• **What you are asked to do**
What lines of the listing include the string "n元关系"? Show them all.

• **Record extracts**
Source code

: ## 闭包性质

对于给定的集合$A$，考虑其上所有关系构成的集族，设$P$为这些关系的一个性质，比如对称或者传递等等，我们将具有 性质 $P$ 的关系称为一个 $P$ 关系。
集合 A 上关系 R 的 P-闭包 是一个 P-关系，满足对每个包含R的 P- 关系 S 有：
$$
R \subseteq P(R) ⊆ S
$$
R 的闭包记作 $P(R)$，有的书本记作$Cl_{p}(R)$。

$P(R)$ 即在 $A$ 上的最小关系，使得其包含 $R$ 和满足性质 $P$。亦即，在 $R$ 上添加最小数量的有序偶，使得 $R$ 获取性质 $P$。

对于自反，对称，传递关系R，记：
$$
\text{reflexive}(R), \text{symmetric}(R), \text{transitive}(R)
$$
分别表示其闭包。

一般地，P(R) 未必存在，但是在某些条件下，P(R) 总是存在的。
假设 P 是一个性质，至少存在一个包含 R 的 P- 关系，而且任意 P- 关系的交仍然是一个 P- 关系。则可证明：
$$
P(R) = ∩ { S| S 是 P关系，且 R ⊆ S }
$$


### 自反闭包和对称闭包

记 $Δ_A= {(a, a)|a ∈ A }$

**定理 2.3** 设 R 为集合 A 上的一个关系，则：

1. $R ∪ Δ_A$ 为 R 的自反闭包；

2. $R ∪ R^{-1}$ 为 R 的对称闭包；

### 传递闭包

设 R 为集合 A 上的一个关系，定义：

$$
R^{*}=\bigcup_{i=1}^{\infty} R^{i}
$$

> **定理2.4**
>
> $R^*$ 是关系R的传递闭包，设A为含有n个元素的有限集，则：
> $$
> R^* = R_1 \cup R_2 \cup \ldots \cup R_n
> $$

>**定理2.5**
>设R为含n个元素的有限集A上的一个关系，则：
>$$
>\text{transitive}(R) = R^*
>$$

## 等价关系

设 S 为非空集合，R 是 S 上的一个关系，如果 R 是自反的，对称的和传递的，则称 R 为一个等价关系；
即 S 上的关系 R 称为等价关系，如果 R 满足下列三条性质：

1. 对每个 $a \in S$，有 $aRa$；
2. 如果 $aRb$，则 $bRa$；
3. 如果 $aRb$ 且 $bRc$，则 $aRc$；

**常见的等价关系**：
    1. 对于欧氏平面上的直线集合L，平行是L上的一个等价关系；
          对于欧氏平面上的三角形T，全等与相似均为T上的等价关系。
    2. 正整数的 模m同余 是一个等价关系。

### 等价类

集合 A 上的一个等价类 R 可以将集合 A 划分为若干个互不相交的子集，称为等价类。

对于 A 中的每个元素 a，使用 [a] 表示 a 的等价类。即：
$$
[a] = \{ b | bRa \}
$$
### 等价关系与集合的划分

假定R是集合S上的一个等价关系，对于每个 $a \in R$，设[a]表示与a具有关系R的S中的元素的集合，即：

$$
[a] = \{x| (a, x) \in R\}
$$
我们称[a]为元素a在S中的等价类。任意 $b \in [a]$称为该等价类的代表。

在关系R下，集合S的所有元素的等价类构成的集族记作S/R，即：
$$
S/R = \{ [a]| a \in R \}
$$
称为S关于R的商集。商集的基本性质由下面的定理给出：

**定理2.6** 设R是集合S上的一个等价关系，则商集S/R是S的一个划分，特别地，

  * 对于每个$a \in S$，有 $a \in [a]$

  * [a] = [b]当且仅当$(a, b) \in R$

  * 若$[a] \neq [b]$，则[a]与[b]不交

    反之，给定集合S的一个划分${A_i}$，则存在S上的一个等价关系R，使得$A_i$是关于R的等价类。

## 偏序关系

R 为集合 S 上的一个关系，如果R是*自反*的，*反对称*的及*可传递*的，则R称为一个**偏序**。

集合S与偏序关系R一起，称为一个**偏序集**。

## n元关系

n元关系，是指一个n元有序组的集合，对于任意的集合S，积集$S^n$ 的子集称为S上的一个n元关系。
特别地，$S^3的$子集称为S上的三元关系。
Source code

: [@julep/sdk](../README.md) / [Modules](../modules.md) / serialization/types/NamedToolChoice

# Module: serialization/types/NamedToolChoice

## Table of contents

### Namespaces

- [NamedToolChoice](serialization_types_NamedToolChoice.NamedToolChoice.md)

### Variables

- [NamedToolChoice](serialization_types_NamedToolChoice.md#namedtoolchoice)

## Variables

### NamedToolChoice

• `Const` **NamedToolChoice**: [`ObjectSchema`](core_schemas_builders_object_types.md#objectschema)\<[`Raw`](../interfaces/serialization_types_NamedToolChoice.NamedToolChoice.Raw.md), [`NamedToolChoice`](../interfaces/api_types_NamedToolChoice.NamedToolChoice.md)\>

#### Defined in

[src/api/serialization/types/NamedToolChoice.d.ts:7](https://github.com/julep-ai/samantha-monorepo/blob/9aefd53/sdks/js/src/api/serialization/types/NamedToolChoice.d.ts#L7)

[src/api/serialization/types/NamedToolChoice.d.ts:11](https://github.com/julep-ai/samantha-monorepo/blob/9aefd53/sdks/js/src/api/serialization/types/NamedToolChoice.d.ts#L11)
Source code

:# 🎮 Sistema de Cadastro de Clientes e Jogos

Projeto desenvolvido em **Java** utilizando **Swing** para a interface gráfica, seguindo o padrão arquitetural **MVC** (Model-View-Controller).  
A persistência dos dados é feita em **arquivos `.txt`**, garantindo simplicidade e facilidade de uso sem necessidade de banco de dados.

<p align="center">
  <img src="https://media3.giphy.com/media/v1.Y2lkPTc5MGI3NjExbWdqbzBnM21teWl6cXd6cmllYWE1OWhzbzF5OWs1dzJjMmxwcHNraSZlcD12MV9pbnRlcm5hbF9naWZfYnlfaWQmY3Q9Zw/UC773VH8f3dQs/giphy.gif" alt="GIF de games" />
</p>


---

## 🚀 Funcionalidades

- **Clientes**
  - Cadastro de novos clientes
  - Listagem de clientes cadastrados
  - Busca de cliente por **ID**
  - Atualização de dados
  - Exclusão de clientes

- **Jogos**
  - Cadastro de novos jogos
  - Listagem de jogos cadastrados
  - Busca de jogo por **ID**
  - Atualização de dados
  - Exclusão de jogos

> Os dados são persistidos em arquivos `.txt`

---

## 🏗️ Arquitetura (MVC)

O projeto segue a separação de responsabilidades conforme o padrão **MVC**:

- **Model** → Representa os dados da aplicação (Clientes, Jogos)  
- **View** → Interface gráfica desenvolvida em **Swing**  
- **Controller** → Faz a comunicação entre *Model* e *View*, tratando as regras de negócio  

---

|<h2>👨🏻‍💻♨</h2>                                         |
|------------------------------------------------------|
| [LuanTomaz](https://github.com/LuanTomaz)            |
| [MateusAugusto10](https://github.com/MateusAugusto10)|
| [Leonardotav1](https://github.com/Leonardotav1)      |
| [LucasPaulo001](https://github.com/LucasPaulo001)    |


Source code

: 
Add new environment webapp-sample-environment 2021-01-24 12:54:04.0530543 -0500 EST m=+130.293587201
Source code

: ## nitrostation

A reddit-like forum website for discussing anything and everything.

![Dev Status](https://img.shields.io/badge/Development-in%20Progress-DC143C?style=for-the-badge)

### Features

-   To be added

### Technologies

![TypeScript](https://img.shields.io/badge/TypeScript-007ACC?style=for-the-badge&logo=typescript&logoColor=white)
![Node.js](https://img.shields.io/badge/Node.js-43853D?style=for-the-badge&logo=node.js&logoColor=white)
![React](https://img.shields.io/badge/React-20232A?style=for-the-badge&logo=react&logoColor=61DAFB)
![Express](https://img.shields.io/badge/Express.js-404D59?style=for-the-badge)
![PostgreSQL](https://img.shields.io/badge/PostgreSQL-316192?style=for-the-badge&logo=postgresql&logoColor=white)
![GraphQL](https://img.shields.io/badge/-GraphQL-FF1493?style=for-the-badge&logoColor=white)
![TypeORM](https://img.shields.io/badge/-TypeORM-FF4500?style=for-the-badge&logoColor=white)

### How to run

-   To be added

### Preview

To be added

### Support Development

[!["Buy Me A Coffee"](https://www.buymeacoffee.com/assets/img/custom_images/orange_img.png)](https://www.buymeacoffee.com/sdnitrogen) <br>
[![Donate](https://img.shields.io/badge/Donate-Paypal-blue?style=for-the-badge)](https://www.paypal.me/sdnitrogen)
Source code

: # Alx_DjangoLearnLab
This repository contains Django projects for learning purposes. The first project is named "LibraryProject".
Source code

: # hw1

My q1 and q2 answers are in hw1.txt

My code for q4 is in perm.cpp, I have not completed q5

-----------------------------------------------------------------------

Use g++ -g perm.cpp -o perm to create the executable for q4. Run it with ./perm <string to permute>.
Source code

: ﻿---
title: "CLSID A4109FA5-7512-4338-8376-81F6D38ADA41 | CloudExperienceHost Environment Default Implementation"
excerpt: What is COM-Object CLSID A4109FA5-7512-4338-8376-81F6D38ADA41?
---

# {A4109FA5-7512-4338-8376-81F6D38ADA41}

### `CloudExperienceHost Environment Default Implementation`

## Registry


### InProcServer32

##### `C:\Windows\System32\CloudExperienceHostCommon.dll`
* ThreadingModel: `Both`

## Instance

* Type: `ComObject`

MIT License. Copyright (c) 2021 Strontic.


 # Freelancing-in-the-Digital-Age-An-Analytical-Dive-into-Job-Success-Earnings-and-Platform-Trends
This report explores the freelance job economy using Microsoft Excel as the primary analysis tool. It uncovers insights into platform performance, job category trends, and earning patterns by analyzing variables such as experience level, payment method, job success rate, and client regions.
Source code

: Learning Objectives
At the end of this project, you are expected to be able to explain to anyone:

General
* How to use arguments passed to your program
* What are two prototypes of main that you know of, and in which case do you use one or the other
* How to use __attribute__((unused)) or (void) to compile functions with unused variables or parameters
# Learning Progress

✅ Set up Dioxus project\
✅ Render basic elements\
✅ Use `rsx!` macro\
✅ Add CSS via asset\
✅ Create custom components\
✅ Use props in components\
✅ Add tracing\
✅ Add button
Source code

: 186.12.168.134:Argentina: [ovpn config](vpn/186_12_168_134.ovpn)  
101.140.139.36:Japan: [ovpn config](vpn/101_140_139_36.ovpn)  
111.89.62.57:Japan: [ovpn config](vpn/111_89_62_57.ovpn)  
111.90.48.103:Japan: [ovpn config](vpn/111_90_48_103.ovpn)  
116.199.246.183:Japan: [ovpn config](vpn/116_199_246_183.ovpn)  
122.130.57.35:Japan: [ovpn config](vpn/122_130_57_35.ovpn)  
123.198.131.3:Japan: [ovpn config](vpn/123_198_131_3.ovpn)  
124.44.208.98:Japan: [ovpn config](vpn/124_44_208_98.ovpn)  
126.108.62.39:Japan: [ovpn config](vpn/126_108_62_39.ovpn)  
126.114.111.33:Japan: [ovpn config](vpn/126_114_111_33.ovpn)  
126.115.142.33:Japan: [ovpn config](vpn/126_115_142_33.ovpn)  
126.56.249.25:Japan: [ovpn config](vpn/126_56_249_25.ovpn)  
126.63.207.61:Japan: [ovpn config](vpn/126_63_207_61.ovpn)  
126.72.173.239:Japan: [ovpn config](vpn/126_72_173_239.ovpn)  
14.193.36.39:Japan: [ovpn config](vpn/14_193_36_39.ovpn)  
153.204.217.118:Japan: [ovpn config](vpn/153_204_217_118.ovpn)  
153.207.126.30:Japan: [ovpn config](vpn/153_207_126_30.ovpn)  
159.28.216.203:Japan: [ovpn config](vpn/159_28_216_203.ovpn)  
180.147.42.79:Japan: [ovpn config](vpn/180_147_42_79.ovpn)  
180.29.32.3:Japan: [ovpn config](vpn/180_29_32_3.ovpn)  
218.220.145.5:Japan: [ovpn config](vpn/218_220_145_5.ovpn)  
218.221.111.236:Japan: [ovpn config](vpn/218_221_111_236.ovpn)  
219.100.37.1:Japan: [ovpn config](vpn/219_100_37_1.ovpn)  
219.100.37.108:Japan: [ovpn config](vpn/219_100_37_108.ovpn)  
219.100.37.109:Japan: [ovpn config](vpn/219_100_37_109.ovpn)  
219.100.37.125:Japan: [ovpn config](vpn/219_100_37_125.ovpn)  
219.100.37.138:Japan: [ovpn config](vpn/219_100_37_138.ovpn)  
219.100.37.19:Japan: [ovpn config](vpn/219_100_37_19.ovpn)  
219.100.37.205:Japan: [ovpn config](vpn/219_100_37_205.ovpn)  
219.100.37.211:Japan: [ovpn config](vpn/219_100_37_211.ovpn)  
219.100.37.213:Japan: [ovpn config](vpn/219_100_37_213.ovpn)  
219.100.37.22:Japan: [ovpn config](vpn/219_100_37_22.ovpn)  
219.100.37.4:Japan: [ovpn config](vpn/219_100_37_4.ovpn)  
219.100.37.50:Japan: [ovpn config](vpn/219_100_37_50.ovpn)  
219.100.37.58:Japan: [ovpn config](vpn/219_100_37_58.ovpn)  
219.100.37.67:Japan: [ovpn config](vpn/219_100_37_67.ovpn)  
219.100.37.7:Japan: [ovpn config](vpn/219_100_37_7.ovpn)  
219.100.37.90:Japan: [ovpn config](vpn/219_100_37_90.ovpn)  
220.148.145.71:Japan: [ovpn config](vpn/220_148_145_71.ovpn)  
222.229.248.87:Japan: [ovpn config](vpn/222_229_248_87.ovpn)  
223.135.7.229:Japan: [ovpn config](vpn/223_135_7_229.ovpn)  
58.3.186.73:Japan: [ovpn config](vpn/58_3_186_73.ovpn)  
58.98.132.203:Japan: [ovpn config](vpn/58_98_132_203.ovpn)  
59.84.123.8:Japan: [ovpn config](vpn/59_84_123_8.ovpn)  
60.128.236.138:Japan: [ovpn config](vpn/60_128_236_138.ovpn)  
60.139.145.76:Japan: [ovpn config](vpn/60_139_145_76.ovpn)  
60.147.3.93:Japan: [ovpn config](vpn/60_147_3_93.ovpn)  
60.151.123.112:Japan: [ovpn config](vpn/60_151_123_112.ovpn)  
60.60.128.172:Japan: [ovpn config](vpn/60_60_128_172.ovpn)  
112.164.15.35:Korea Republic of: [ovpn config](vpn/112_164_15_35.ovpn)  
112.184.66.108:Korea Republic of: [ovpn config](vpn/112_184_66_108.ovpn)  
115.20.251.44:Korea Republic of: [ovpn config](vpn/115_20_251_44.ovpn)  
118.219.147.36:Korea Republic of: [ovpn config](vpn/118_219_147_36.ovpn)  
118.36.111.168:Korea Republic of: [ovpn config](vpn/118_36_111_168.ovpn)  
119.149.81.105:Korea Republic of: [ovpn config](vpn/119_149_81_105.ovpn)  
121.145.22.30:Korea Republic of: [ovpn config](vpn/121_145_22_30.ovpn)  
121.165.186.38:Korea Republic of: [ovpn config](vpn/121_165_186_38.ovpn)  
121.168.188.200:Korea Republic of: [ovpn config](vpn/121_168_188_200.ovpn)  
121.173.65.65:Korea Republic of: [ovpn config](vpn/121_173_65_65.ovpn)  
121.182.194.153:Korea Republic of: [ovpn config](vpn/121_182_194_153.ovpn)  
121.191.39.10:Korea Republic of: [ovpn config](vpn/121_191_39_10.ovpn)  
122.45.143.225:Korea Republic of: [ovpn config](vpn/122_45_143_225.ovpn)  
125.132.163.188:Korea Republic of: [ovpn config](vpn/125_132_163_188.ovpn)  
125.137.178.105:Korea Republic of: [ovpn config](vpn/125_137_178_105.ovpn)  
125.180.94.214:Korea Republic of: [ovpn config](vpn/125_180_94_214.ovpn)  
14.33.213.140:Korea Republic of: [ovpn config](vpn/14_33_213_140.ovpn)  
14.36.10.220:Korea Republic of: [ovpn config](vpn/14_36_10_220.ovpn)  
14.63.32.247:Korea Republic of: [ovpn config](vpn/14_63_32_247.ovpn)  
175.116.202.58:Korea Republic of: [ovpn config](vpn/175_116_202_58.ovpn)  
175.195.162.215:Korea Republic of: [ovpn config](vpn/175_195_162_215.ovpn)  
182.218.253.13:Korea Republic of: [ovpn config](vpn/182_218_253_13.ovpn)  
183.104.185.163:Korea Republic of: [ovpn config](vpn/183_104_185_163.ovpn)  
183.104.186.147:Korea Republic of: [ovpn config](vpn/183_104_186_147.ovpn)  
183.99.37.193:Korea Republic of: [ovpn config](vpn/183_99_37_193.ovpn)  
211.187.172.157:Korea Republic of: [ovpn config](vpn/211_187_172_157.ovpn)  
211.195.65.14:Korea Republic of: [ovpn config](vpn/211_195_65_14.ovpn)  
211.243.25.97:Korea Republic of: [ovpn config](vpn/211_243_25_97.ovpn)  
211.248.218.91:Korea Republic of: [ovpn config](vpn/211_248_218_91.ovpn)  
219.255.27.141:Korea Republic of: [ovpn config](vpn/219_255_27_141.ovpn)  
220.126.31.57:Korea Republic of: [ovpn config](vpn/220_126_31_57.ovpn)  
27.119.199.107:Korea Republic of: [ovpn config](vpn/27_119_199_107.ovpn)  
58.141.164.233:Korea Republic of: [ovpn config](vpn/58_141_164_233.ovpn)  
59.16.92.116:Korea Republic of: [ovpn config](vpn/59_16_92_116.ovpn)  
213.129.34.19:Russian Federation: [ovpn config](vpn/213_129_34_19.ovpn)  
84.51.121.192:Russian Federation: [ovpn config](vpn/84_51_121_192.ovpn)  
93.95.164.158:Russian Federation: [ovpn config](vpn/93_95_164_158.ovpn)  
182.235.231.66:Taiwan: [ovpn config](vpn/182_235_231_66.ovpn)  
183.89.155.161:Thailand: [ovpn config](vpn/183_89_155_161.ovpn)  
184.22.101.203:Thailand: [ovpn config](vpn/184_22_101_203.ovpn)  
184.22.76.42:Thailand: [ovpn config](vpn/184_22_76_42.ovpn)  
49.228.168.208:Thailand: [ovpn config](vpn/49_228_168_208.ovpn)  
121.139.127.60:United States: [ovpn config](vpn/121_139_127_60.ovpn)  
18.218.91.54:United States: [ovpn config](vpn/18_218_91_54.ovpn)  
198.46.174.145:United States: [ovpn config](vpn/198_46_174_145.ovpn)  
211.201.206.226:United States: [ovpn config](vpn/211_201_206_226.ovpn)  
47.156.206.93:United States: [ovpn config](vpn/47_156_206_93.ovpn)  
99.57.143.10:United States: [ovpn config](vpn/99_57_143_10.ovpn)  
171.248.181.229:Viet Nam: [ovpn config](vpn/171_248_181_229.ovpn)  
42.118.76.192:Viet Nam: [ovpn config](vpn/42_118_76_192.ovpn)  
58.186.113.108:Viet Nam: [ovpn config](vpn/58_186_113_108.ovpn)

• **The answer**
## n元关系
n元关系，是指一个n元有序组的集合，对于任意的集合S，积集$S^n$ 的子集称为S上的一个n元关系。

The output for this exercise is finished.